(Items from a dataset)
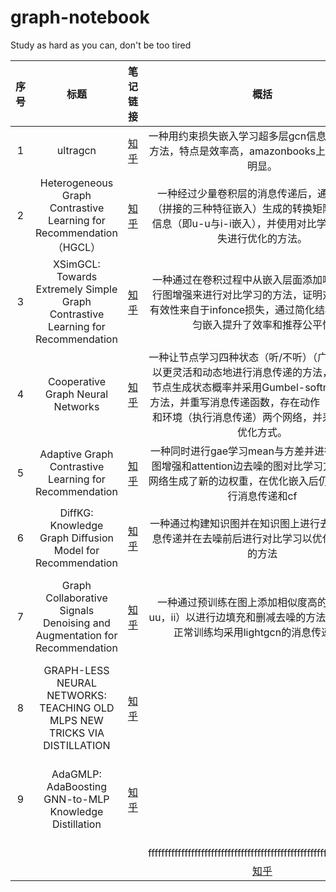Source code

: # graph-notebook
Study as hard as you can, don't be too tired

| 序号 | 标题    |   笔记链接 |           **概括**   |  论文链接  | 代码链接 |
| :--: | :-----------------:  | :-------------:      | :------------------------: | :-------: |:-------: |
|1|ultragcn| [知乎](https://zhuanlan.zhihu.com/p/720972838) |一种用约束损失嵌入学习超多层gcn信息传播结果的方法，特点是效率高，amazonbooks上准确率提升明显。|[文](https://arxiv.org/pdf/2110.15114) |[代码链接](https://github.com/kuisu-GDUT/UltraGCN)|
|2|Heterogeneous Graph Contrastive Learning for Recommendation（HGCL）| [知乎](https://zhuanlan.zhihu.com/p/730907108)| 一种经过少量卷积层的消息传递后，通过元知识（拼接的三种特征嵌入）生成的转换矩阵增强辅助信息（即u-u与i-i嵌入），并使用对比学习和bpr损失进行优化的方法。|[文](https://arxiv.org/pdf/2303.00995)|[代码链接](https://github.com/HKUDS/HGCL)|
| 3  | XSimGCL: Towards Extremely Simple Graph Contrastive Learning for Recommendation  |  [知乎](https://zhuanlan.zhihu.com/p/915933300)  |  一种通过在卷积过程中从嵌入层面添加噪声而非进行图增强来进行对比学习的方法，证明对比学习的有效性来自于infonce损失，通过简化结构和噪声均匀嵌入提升了效率和推荐公平性|[文](https://arxiv.org/pdf/2209.02544)| [代码链接](https://github.com/Coder-Yu/SELFRec) |
|4|Cooperative Graph Neural Networks| [知乎](https://zhuanlan.zhihu.com/p/1698280644)|   一种让节点学习四种状态（听/不听）（广播/不广播）以更灵活和动态地进行消息传递的方法，实现上为节点生成状态概率并采用Gumbel-softmax硬采样方法，并重写消息传递函数，存在动作（决定状态）和环境（执行消息传递）两个网络，并采用相同的优化方式。    |[文](https://arxiv.org/pdf/2310.01267.pdf?trk=public_post_comment-text)| [代码链接](https://github.com/benfinkelshtein/CoGNN/tree/main)|
|5|Adaptive Graph Contrastive Learning for Recommendation| [知乎](https://zhuanlan.zhihu.com/p/2726120426)|一种同时进行gae学习mean与方差并进行解码进行图增强和attention边去噪的图对比学习方法，去噪网络生成了新的边权重，在优化嵌入后仍使用gcn进行消息传递和cf|[文](https://arxiv.org/pdf/2305.10837)|[代码链接](https://github.com/HKUDS/AdaGCL)|
|6|DiffKG: Knowledge Graph Diffusion Model for Recommendation|[知乎](https://zhuanlan.zhihu.com/p/4200921987)|一种通过构建知识图并在知识图上进行去噪和gat消息传递并在去噪前后进行对比学习以优化item嵌入的方法|[文](https://arxiv.org/pdf/2312.16890)|[代码链接](https://github.com/HKUDS/DiffKG.)|
|7|Graph Collaborative Signals Denoising and Augmentation for Recommendation|[知乎](https://zhuanlan.zhihu.com/p/5611913180)|一种通过预训练在图上添加相似度高的边（包括uu，ii）以进行边填充和删减去噪的方法，预训练和正常训练均采用lightgcn的消息传递方式|pdf上传于仓库|[代码链接](https://github.com/zfan20/GraphDA)|
|8|GRAPH-LESS NEURAL NETWORKS: TEACHING OLD MLPS NEW TRICKS VIA DISTILLATION|     [知乎](https://zhuanlan.zhihu.com/p/8254578841)      |          |pdf上传于仓库|[代码链接](https://github.com/ snap-research/graphless-neural-networks)                    |
|9|AdaGMLP: AdaBoosting GNN-to-MLP Knowledge Distillation|       [知乎](https://zhuanlan.zhihu.com/p/8266374468)     |        |pdf上传于仓库           |[代码链接]( https://github.com/WeigangLu/AdaGMLPKDD24     )                   |
||||fffffffffffffffffffffffffffffffffffffffffffffffffffffffffffffffffffff|||
|        |           |           |[知乎](    )          |[文](     )            |[代码链接](     )                    |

▶ **What you are asked to do**: Your answer should consist solely of the lines above from the line with "XSimGCL: Towards Extremely" to the line with "Collaborative Signals Denoising", both included, reproduced exactly.

▶ **Reply to the task**:
| 3  | XSimGCL: Towards Extremely Simple Graph Contrastive Learning for Recommendation  |  [知乎](https://zhuanlan.zhihu.com/p/915933300)  |  一种通过在卷积过程中从嵌入层面添加噪声而非进行图增强来进行对比学习的方法，证明对比学习的有效性来自于infonce损失，通过简化结构和噪声均匀嵌入提升了效率和推荐公平性|[文](https://arxiv.org/pdf/2209.02544)| [代码链接](https://github.com/Coder-Yu/SELFRec) |
|4|Cooperative Graph Neural Networks| [知乎](https://zhuanlan.zhihu.com/p/1698280644)|   一种让节点学习四种状态（听/不听）（广播/不广播）以更灵活和动态地进行消息传递的方法，实现上为节点生成状态概率并采用Gumbel-softmax硬采样方法，并重写消息传递函数，存在动作（决定状态）和环境（执行消息传递）两个网络，并采用相同的优化方式。    |[文](https://arxiv.org/pdf/2310.01267.pdf?trk=public_post_comment-text)| [代码链接](https://github.com/benfinkelshtein/CoGNN/tree/main)|
|5|Adaptive Graph Contrastive Learning for Recommendation| [知乎](https://zhuanlan.zhihu.com/p/2726120426)|一种同时进行gae学习mean与方差并进行解码进行图增强和attention边去噪的图对比学习方法，去噪网络生成了新的边权重，在优化嵌入后仍使用gcn进行消息传递和cf|[文](https://arxiv.org/pdf/2305.10837)|[代码链接](https://github.com/HKUDS/AdaGCL)|
|6|DiffKG: Knowledge Graph Diffusion Model for Recommendation|[知乎](https://zhuanlan.zhihu.com/p/4200921987)|一种通过构建知识图并在知识图上进行去噪和gat消息传递并在去噪前后进行对比学习以优化item嵌入的方法|[文](https://arxiv.org/pdf/2312.16890)|[代码链接](https://github.com/HKUDS/DiffKG.)|
|7|Graph Collaborative Signals Denoising and Augmentation for Recommendation|[知乎](https://zhuanlan.zhihu.com/p/5611913180)|一种通过预训练在图上添加相似度高的边（包括uu，ii）以进行边填充和删减去噪的方法，预训练和正常训练均采用lightgcn的消息传递方式|pdf上传于仓库|[代码链接](https://github.com/zfan20/GraphDA)|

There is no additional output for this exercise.